27/07/21

Using a Machine with a Humane Motivation? What Is the Contribution Digital Strategies Can Make Towards Museum Decolonisation and Recognition of the Global Interweavings?

A Report about Conceiving a Web Portal on Decolonisation, Restitution, and Repatriation within the State Ethnographic Collections of Saxony (SES)

Decolonisation is a process without a singular solution or an easy answer. Rather, we, the curators of the new web portal of the State Ethnographic Collections of Saxony (SES)[1], perceive it as a multi-vocal and violent process which we attempt to push forward by means of this platform. As museums still tend to attract an older white audience with high levels of formal education, we attempt to address other groups and thus to democratise museum spaces through digital communication.

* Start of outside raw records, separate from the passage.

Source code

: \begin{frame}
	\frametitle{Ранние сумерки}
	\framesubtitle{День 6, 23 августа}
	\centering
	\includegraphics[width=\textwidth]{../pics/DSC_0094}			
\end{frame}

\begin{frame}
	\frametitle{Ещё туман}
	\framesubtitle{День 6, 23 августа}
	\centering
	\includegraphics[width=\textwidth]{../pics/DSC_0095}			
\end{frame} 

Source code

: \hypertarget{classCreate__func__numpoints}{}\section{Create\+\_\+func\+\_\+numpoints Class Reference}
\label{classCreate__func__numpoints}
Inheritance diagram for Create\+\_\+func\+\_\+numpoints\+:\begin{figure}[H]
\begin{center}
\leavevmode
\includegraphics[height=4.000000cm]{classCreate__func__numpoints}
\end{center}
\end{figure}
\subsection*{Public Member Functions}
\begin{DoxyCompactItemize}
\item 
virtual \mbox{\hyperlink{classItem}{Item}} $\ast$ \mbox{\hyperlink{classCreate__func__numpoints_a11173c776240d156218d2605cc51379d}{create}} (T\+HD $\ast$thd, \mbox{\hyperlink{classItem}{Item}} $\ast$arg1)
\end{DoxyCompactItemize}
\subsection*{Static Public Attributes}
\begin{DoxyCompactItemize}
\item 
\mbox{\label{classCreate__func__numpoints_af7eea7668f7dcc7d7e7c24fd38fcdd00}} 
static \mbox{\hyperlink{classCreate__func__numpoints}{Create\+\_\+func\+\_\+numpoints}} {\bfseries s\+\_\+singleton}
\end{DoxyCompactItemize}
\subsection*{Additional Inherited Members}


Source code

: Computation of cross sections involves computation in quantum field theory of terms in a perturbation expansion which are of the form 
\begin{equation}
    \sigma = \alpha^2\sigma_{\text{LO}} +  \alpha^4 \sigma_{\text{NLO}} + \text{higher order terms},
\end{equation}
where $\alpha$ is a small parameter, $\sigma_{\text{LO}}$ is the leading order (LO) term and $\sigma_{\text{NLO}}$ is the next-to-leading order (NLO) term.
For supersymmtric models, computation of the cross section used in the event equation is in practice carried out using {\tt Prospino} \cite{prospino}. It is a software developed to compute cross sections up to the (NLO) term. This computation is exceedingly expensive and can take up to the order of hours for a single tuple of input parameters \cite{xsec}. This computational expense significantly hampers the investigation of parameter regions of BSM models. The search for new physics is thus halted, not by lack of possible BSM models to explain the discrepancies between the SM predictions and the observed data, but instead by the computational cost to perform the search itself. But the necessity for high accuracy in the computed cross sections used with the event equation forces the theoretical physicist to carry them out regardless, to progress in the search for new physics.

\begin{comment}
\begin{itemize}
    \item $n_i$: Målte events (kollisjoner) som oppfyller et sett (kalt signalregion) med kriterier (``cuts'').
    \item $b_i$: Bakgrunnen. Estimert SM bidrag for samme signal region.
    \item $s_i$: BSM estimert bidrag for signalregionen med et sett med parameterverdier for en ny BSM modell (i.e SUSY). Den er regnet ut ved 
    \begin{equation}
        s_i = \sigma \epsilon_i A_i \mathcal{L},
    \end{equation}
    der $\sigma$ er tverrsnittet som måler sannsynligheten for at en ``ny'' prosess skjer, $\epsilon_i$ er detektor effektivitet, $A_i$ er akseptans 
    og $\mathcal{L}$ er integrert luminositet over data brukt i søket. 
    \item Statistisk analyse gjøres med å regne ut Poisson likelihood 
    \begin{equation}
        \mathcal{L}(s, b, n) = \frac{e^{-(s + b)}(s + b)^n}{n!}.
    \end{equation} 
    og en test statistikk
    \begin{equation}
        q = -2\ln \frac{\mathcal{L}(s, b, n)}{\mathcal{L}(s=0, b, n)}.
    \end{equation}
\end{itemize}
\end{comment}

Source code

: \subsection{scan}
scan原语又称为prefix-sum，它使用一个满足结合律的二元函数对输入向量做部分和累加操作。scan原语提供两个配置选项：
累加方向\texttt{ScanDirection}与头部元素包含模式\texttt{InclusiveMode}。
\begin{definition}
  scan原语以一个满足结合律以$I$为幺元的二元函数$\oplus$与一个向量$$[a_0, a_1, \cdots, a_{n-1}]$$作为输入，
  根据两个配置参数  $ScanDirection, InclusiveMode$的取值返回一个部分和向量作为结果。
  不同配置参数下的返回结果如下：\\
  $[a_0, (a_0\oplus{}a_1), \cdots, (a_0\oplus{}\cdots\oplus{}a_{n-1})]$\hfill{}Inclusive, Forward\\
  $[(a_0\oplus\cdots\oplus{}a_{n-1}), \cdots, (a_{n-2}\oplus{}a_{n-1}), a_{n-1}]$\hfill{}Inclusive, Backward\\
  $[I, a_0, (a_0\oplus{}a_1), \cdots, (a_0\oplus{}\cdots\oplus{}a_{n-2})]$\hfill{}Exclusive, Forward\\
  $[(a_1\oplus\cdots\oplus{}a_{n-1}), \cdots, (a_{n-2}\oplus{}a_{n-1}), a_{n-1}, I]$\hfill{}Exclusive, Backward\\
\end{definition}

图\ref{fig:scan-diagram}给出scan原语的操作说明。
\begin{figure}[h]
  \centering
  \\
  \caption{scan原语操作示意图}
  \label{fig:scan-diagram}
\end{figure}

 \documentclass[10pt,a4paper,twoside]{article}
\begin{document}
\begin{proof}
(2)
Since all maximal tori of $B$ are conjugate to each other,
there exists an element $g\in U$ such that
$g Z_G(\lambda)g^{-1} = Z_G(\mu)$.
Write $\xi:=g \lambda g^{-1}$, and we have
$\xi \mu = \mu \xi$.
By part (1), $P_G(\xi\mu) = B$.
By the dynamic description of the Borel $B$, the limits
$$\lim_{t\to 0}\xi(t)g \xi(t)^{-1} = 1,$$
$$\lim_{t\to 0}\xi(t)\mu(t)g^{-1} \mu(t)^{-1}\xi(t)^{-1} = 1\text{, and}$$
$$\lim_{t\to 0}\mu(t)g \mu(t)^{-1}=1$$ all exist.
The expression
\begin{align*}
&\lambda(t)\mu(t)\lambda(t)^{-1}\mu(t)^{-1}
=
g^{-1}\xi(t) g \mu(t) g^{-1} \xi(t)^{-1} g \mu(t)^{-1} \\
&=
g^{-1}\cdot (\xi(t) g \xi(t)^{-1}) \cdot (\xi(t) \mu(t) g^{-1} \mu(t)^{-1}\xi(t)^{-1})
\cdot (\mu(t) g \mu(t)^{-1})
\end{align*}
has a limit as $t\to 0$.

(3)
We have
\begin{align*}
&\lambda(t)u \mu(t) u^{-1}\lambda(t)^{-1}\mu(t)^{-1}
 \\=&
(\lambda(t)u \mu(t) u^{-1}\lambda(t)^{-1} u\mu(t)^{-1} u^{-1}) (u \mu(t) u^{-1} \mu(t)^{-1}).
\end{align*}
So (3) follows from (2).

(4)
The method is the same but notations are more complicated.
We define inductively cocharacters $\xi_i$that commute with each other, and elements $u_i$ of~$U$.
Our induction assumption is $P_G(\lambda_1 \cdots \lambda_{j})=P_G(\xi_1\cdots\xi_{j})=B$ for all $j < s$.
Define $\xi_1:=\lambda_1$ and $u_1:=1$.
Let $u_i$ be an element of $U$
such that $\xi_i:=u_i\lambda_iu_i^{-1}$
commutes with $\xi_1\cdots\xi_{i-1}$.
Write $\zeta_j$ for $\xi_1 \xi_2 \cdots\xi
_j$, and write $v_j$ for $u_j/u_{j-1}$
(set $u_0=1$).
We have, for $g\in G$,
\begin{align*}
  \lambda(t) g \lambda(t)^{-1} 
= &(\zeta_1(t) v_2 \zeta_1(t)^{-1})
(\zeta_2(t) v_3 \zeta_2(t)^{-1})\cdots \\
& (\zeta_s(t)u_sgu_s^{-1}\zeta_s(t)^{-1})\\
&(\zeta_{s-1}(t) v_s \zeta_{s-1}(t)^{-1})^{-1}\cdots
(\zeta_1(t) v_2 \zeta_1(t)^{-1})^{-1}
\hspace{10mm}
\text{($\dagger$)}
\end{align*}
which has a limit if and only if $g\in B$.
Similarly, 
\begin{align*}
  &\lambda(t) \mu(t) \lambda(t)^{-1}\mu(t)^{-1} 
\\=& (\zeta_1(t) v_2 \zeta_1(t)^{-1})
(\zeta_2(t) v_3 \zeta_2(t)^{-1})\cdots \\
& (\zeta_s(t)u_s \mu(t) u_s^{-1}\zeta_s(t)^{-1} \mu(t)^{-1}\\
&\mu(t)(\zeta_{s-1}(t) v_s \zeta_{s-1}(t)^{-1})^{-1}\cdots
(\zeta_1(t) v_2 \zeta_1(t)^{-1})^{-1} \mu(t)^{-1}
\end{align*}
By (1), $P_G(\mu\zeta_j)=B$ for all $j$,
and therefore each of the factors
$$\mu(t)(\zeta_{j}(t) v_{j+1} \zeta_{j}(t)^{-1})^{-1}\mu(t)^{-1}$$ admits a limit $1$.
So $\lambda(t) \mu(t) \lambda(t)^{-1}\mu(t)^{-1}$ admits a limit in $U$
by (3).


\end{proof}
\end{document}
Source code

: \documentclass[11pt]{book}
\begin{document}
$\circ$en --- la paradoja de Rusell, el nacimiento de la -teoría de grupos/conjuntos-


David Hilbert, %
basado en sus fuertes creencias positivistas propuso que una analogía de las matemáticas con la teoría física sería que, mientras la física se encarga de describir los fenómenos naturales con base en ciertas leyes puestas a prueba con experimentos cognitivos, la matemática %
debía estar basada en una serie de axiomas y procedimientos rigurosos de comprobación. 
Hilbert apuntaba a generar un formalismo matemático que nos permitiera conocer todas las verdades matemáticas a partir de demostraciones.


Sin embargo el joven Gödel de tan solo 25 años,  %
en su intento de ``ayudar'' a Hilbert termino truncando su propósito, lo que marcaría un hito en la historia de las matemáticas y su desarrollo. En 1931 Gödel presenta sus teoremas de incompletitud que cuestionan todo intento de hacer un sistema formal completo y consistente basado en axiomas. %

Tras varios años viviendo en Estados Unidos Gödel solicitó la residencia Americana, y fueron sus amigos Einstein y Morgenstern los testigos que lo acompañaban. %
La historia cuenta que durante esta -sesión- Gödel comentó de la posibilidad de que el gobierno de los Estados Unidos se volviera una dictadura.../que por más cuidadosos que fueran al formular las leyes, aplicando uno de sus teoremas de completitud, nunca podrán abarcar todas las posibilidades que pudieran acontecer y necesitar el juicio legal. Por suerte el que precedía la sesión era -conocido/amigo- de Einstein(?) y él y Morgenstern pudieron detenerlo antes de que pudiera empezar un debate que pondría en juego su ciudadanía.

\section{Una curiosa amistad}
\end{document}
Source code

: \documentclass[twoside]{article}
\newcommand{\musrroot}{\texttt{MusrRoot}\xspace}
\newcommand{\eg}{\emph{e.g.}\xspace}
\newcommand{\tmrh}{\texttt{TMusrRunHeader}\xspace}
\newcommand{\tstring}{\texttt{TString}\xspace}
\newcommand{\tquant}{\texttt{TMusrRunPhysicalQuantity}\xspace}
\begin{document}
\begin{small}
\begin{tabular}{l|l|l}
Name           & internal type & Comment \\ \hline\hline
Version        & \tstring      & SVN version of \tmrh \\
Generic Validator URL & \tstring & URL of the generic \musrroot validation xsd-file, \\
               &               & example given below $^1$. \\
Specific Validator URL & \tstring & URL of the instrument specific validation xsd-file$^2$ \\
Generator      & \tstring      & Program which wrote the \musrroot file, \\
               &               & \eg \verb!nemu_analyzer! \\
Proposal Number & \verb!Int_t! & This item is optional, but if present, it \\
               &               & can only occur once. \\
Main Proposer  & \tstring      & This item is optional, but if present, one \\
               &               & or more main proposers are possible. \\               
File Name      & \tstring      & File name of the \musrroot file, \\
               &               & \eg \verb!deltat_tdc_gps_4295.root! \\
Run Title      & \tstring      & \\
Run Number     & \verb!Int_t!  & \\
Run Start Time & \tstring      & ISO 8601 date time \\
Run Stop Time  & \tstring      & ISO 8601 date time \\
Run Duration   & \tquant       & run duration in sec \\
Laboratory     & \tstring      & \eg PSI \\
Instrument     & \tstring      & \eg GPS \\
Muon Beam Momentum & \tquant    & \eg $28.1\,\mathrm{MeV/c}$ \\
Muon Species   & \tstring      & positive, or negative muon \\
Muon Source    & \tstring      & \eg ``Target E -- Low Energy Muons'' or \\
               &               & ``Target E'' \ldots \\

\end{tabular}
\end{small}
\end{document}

We have two principal goals. First, the website is meant to inform visitors about restitution and repatriation processes within the SES as openly and transparently as possible. Second, in opening a digital space for discussion, the website aims at activating parts of the local public, museum personnel, activists, scientists, and diasporic communities to engage locally with colonial pasts and neo-colonial repercussions they experience themselves in their personal surroundings. An insight into current projects of the museum conveys in how far local commitment and knowledge is connected to international relationships in past and present.

The website is continually developed and we hope that in future shapes it will be a platform for anybody to learn and exchange internationally about the consequences of colonial interactions. In how far the website will gain momentum remains unclear. However, we hope to inspire other ethnographic collections to invest in means to make their internal challenges transparent to the public through decentralised access.

The Website provides an overview of the museums’ current and past attempts to more transparently communicate about their collections. Image by Staatliche Kunstsammlungen Dresden, ed. by Jan Heidtmann und Miriam Hamburger.

 

Also quite centrally, the website picks up common questions from the public debate about repatriation and tries to answer them in a differentiated and critical way. Image by Staatliche Kunstsammlungen Dresden, ed. by Jan Heidtmann und Miriam Hamburger.

The portal explains why simply legally owning objects from all over the world does not go hand in hand with ethical global relationships. On point links to the online collection (German only) bring across an impression of what objects we are talking about. Image by Staatliche Kunstsammlungen Dresden, ed. by Jan Heidtmann und Miriam Hamburger.

 

Jan Heidtmann (M.A.) studied British Studies and Transcultural Studies in Leipzig and Bremen. Mainly, his work focusses on critical diversity as much as on how to raise awareness about colonial continuities to a broader audience. As a freelancer he is co-responsible for the web portal on “Decolonisation, Restitution, and Repatriation”.


Footnotes

[1] SES, short for State Ethnographic Collections of Saxony, comprise three ethnographic museums in Saxony that are each member of the State Art Collections of Saxony (SKD). Namely, the museums concerned are the ethnographic museums of Dresden, Leipzig, and Herrnhut.